Friday, July 25, 2008

Some days are all about the Bathroom

What you should know before you read on is that Ducky is a creepy yellow duck that the man at the throw-a-dart-and-pop-a-balloon booth at the fair gave Silas last nigh,t even though we neither played or payed. I say creepy because the duck, whom Silas cuddles, adores and calls "ducky", has full arms and legs and looks like a mini flying human in a duck suit.

This morning all of the sudden I heard panicked screaming from upstairs: DUCKY!!!!!!!!!!!!!! blah blah bah (couldn't understand) POTTY!!!!!!!!!!!!!! So up I went and sure enough, Ducky had "fallen" into the toilet. Silas stood at the top of the stairs saying "wet, wet" trying to wipe off Ducky with his hands. All it took was for me to look sternly at him and say "oh no" and Silas was keeled over, on his knees holding Ducky in his lap sobbing (at least I've taught him that things shouldn't go in the toilet, but really). SO, I washed the cheap, poorly made Ducky in the sink hoping his orange beak wouldn't bleed into the rest of him.

As I was washing Ducky, Silas left the room. A minute later I heard, "Yook Mama!" and Silas paraded in wearing his blue bulldozer well-peed-on potty seat on his head. Clearly, the teaching about the toilet wasn't that clear.
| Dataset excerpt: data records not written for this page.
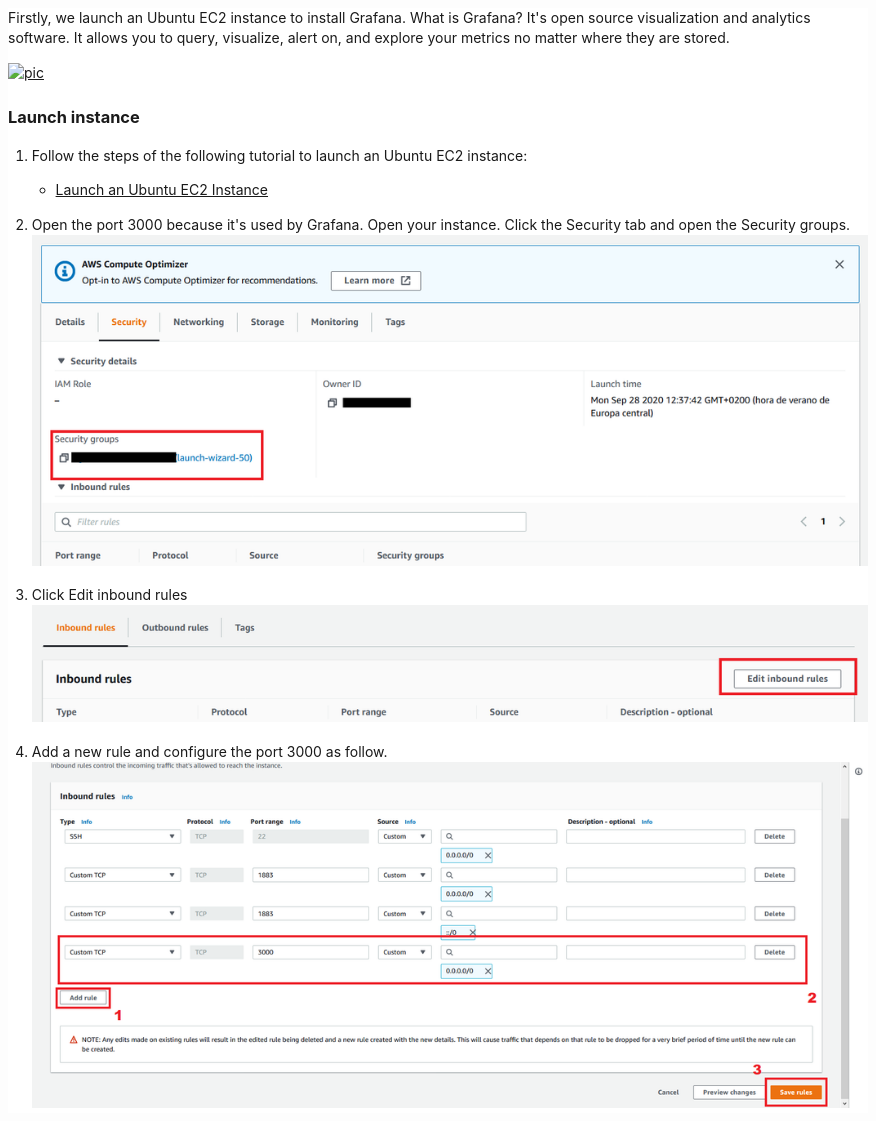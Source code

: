 Firstly, we launch an Ubuntu EC2 instance to install Grafana. What is Grafana? It's open source visualization and analytics software. It allows you to query, visualize, alert on, and explore your metrics no matter where they are stored.


[![pic](pictures/utils/arrow_up.png)](#table-of-contents)
### Launch instance

1. Follow the steps of the following tutorial to launch an Ubuntu EC2 instance:
    * [Launch an Ubuntu EC2 Instance](https://telefonicaid.github.io/iot-activation/#/AWS_Launch_EC2.md)

2. Open the port 3000 because it's used by Grafana. Open your instance. Click the Security tab and open the Security groups.
![pic](pictures/AWS/AWS_ec2_open_port.png)

3. Click Edit inbound rules
![pic](pictures/AWS/AWS_ec2_open_port2.png)

4. Add a new rule and configure the port 3000 as follow.
![pic](pictures/AWS/AWS_ec2_open_port3.png)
Next we went to a park where we were meeting some people I don't know very well. At one point, I moved to the other side of a double-sided bench to change Eden's diaper. I had forgotten wipes, but not a crisis with baby's watery, non-smelly poop. Her dirty diaper, however, was huge, but I was managing fine -- I had her almost completely clean and into another diaper when all of the sudden, poop rocketed out of her small behind all over my skirt, the bench, the clean and dirty diaper, and her leg. I kept smiling and talking with the stranger-woman who couldn't see my side of the bench, as I used every clean diaper I had to mop it up. 5 diapers later there was a huge blotch on the front of my (thankfully dark) skirt, and lingering orange poop on Eden, her clean diaper, and the bench. It was clearly time to go. So we did.

Monday, July 21, 2008

The Fair, oh how I love it, the fair!

Growing up I knew nothing of county fairs. When I was in high school, I only heard rumors of them: My friend Cassie and her family always went to the Montgomery County fair. I remember there would be no talk of it or build up, and then all of the sudden out of the blue she'd tell me she'd gone to this place called the fair and produce various prizes and tickets and stories. I could only half-believe in it -- a huge mysterious fair right outside of Washington DC that sounded like the fair in Charlotte's Web, replete with greased-pigs, farmers boasting giant produce, tons of rides, stuffed animal prizes and delicious circus foods??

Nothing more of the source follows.